*** Block opens ***

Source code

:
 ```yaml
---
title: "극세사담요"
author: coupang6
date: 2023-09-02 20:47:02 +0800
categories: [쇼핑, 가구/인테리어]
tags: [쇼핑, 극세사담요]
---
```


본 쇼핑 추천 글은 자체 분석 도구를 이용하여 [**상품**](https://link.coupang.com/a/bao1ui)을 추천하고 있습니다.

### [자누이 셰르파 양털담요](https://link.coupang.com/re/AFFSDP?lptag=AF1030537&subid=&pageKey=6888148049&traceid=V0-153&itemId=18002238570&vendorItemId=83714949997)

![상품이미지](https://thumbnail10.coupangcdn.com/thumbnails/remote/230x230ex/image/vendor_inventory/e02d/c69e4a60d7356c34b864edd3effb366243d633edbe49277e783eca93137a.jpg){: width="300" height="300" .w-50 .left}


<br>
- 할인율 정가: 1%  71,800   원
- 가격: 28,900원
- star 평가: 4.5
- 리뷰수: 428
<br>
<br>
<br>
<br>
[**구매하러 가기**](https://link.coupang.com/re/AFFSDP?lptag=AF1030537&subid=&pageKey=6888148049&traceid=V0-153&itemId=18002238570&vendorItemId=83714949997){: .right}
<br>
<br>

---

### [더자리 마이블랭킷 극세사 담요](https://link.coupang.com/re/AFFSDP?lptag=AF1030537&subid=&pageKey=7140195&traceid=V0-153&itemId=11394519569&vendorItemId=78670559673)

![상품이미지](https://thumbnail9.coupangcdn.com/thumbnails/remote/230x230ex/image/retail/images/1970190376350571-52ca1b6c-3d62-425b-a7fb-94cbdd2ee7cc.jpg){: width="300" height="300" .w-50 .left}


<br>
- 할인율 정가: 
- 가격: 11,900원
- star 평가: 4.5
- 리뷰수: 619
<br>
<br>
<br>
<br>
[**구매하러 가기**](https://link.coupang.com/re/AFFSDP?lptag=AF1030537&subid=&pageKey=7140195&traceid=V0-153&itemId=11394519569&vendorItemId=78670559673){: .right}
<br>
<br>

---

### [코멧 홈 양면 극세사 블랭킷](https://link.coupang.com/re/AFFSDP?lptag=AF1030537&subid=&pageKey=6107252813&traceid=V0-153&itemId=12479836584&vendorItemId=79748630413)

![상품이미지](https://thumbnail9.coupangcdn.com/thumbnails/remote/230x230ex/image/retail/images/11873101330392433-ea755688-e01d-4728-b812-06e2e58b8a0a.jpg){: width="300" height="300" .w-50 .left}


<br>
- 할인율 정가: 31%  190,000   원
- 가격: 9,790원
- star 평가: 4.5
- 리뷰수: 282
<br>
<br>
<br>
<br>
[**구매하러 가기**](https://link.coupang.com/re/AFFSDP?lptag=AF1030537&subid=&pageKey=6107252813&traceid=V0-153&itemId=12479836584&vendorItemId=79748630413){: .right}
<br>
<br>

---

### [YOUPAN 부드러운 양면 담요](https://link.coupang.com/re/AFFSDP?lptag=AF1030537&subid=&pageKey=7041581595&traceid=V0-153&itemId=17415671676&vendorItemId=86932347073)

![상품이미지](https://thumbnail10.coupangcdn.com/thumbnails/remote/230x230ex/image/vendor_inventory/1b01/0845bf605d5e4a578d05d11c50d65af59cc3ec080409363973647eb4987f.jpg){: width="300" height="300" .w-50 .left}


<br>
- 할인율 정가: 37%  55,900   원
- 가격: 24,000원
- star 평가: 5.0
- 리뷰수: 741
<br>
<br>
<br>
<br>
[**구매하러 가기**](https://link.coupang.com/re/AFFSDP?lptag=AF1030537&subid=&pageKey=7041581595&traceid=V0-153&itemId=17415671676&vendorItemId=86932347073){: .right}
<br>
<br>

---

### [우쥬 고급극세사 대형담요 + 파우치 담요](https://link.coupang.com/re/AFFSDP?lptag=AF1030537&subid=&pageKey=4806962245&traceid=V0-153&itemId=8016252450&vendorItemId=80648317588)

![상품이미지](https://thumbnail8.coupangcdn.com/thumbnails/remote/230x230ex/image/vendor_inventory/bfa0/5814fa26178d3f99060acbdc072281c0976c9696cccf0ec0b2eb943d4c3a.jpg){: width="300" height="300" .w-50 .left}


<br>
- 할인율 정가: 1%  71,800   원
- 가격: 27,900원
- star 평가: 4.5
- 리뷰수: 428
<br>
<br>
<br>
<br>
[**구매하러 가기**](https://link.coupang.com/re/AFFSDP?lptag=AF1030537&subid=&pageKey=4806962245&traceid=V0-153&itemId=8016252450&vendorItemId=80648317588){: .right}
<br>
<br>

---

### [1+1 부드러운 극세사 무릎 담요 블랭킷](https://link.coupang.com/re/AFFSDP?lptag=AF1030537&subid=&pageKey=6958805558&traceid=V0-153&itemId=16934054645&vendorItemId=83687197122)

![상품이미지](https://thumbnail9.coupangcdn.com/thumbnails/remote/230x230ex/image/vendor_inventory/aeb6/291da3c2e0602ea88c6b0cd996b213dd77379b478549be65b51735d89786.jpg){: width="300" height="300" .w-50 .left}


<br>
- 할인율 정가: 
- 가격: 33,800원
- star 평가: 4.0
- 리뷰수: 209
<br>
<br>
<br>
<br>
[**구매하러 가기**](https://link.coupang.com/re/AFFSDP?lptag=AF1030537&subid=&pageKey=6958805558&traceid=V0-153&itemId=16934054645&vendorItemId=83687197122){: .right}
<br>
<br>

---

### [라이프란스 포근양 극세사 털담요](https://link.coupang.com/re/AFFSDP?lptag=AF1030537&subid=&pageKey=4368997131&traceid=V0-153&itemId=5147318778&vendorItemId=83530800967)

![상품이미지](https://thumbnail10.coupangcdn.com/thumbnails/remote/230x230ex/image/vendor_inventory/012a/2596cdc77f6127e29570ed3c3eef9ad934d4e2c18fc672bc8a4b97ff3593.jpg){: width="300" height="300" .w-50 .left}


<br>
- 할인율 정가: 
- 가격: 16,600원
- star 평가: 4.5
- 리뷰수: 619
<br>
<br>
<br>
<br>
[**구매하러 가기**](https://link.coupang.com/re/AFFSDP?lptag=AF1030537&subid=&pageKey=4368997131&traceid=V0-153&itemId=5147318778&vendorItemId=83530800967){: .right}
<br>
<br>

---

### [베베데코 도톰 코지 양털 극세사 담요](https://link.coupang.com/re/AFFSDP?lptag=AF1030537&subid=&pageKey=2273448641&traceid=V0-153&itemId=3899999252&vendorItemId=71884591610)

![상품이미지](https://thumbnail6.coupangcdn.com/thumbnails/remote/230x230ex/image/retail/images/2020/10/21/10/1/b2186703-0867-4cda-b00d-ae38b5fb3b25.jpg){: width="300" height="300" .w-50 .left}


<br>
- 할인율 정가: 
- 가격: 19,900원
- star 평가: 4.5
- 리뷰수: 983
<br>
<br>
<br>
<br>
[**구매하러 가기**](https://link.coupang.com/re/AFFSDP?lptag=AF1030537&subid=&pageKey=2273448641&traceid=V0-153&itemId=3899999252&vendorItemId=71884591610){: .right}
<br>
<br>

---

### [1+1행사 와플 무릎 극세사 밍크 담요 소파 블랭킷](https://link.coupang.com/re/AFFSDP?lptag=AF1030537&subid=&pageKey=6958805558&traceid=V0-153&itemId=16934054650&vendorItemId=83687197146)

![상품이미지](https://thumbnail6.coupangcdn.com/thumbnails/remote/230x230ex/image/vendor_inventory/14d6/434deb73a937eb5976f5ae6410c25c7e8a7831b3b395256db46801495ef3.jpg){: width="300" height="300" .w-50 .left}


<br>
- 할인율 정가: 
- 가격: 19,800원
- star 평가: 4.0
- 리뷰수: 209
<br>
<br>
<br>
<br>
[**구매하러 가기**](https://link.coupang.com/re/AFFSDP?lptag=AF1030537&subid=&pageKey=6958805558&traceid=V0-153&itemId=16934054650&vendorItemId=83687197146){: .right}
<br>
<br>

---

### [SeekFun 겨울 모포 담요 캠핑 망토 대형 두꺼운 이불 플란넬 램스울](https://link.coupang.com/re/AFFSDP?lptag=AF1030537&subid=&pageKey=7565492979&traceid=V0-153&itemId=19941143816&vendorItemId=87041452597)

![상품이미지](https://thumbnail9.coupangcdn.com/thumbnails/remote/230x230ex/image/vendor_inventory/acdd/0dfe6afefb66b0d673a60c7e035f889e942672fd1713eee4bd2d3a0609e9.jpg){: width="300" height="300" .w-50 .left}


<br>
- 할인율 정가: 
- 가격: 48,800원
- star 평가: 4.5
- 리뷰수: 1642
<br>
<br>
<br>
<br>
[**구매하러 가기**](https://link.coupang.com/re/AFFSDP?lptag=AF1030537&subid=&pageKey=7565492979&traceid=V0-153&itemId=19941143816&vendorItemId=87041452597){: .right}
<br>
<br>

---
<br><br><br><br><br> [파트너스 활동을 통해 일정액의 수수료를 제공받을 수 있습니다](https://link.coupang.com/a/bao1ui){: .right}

*** Block closes ***

# [What you are asked to do]
Only the lines from the top of the data through the line that contains "본 쇼핑 추천 글은 자체" should be quoted, exactly as they stand.

# [Solution for this problem]
Source code

:
 ```yaml
---
title: "극세사담요"
author: coupang6
date: 2023-09-02 20:47:02 +0800
categories: [쇼핑, 가구/인테리어]
tags: [쇼핑, 극세사담요]
---
```


본 쇼핑 추천 글은 자체 분석 도구를 이용하여 [**상품**](https://link.coupang.com/a/bao1ui)을 추천하고 있습니다.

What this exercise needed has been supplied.